2020年12月15日火曜日

『運び屋』-自由で頑固

 ちょっと間が空いたが、クリント・イーストウッド監督作。かつ80代後半に入ってなお主演作。

 全体の印象は10年前の『グラン・トリノ』に似ている(そしてそちらでもうちの父親を連想させたが、こちらではさらに現在の彼を彷彿させる)。脚本家が同じなのだそうだ。

 あの作品でも既に親族にさえうっとうしがられている頑固親父の役だったが、こちらもそうだ。

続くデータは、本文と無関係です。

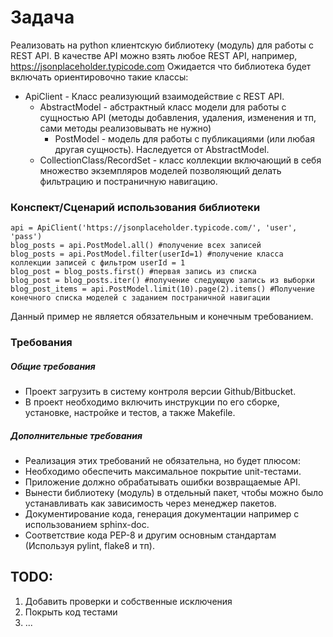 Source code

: # Задача

Реализовать на python клиентскую библиотеку (модуль) для работы с REST API.
В качестве API можно взять любое REST API, например, https://jsonplaceholder.typicode.com
Ожидается что библиотека будет включать ориентировочно такие классы:

* ApiClient - Класс реализующий взаимодействие с REST API.
    * AbstractModel - абстрактный класс модели для работы с сущностью API (методы добавления, удаления, изменения и тп, сами методы реализовывать не нужно)
        * PostModel - модель для работы с публикациями (или любая другая сущность). Наследуется от AbstractModel.
    * CollectionClass/RecordSet - класс коллекции включающий в себя множество экземпляров моделей позволяющий делать фильтрацию и постраничную навигацию.

### Конспект/Сценарий использования библиотеки

```
api = ApiClient('https://jsonplaceholder.typicode.com/', 'user', 'pass')
blog_posts = api.PostModel.all() #получение всех записей
blog_posts = api.PostModel.filter(userId=1) #получение класса коллекции записей c фильтром userId = 1
blog_post = blog_posts.first() #первая запись из списка
blog_post = blog_posts.iter() #получение следующую запись из выборки
blog_post_items = api.PostModel.limit(10).page(2).items() #Получение конечного списка моделей с заданием постраничной навигации
```

Данный пример не является обязательным и конечным требованием.

### Требования

##### Общие требования

* Проект загрузить в систему контроля версии Github/Bitbucket.
* В проект необходимо включить инструкции по его сборке, установке, настройке и тестов, а также Makefile.

##### Дополнительные требования

* Реализация этих требований не обязательна, но будет плюсом:
* Необходимо обеспечить максимальное покрытие unit-тестами.
* Приложение должно обрабатывать ошибки возвращаемые API.
* Вынести библиотеку (модуль) в отдельный пакет, чтобы можно было устанавливать как зависимость через менеджер пакетов.
* Документирование кода, генерация документации например с использованием sphinx-doc.
* Соответствие кода PEP-8 и другим основным стандартам (Используя pylint, flake8 и тп).


## TODO:
1. Добавить проверки и собственные исключения
2. Покрыть код тестами
3. ...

 同時にその頑固親父が「古き良きアメリカの男」でもあるらしいのも共通している。そこでは相手を罵倒するような軽口が日常会話になっている文化が描かれ、それが明確にある種の文化であるらしいことが示されている。それを口にする相手との関係が重視されていたのだ。

 そこでは、それ故の時代遅れによる家族との齟齬とともに、多分イーストウッドの持ち味だろう、本質的なリベラルさが魅力となっている。

 本作でも、『グラン・トリノ』同様に異文化交流が一つのテーマになっている。それはかなり意識されているらしい。最初の農園ではメキシコ人労働者とスペイン語での軽口をたたく場面があり、「運び屋」として働くのはメキシコマフィアの下でだ。そこで相手を「タコス野郎」と呼ぶ時に、まるで悪気がないらしいのは、その後で道端でパンクした車を持て余している親子を助ける時に相手を「ニガー」と表現してしまうこととか、「兄ちゃん」と呼びかけたバイクのライダーが女性であったりする場面に共通している。頑固なアメリカの白人親父の文化と鋭く対立しそうな価値の多様化の中で、ポリコレなどまるで意に介しないように振る舞う主人公が、その対立自体を乗り越えてしまう自由さをもっているように描かれているのだ。


 最後に捕まってしまうシークエンスでは『パーフェクト・ワールド』的なもうひとひねりを期待してしまった。冒頭に出てきたメキシコ人従業員や、マフィアの構成員で、最初は主人公を嫌っていたが次第に関係を築いていったフリオがもう一度物語に絡んできて、さらに物語が展開するするような、脚本上の工夫があったら、文句なしに名作なんだが。

 そこは残念だが、とにかく途中も終わりも、すこぶる楽しくてしみじみと良い映画だった。